> **What the task requires**
Skip any pictures. Repeat the data exactly, from its first line through the line that holds "Get all sessions |", both included.

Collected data
>>>>>
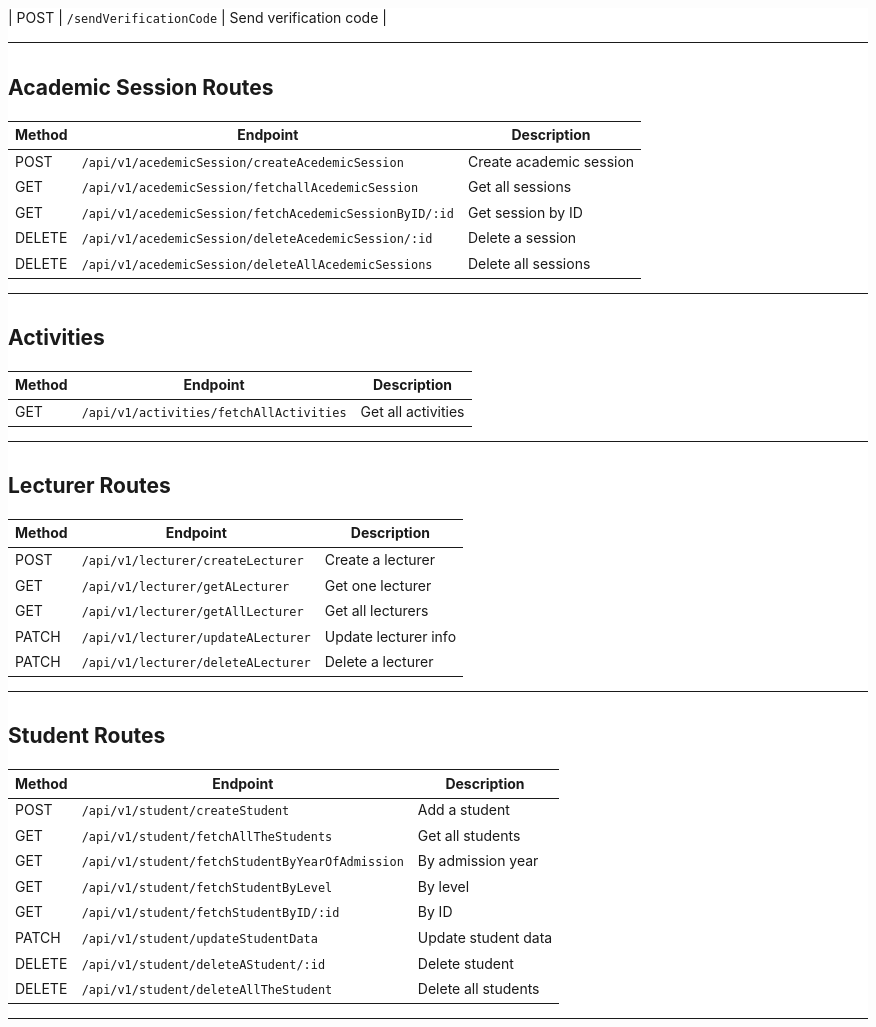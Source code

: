 | POST   | `/sendVerificationCode` | Send verification code |

---

##  Academic Session Routes

| Method | Endpoint | Description |
|--------|----------|-------------|
| POST   | `/api/v1/acedemicSession/createAcedemicSession` | Create academic session |
| GET    | `/api/v1/acedemicSession/fetchallAcedemicSession` | Get all sessions |
| GET    | `/api/v1/acedemicSession/fetchAcedemicSessionByID/:id` | Get session by ID |
| DELETE | `/api/v1/acedemicSession/deleteAcedemicSession/:id` | Delete a session |
| DELETE | `/api/v1/acedemicSession/deleteAllAcedemicSessions` | Delete all sessions |

---

##  Activities

| Method | Endpoint | Description |
|--------|----------|-------------|
| GET    | `/api/v1/activities/fetchAllActivities` | Get all activities |

---

##  Lecturer Routes

| Method | Endpoint | Description |
|--------|----------|-------------|
| POST   | `/api/v1/lecturer/createLecturer` | Create a lecturer |
| GET    | `/api/v1/lecturer/getALecturer` | Get one lecturer |
| GET    | `/api/v1/lecturer/getAllLecturer` | Get all lecturers |
| PATCH  | `/api/v1/lecturer/updateALecturer` | Update lecturer info |
| PATCH  | `/api/v1/lecturer/deleteALecturer` | Delete a lecturer |

---

##  Student Routes

| Method | Endpoint | Description |
|--------|----------|-------------|
| POST   | `/api/v1/student/createStudent` | Add a student |
| GET    | `/api/v1/student/fetchAllTheStudents` | Get all students |
| GET    | `/api/v1/student/fetchStudentByYearOfAdmission` | By admission year |
| GET    | `/api/v1/student/fetchStudentByLevel` | By level |
| GET    | `/api/v1/student/fetchStudentByID/:id` | By ID |
| PATCH  | `/api/v1/student/updateStudentData` | Update student data |
| DELETE | `/api/v1/student/deleteAStudent/:id` | Delete student |
| DELETE | `/api/v1/student/deleteAllTheStudent` | Delete all students |

---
<<<<<
> **Task result**
Source code

: | POST   | `/sendVerificationCode` | Send verification code |

---

##  Academic Session Routes

| Method | Endpoint | Description |
|--------|----------|-------------|
| POST   | `/api/v1/acedemicSession/createAcedemicSession` | Create academic session |
| GET    | `/api/v1/acedemicSession/fetchallAcedemicSession` | Get all sessions |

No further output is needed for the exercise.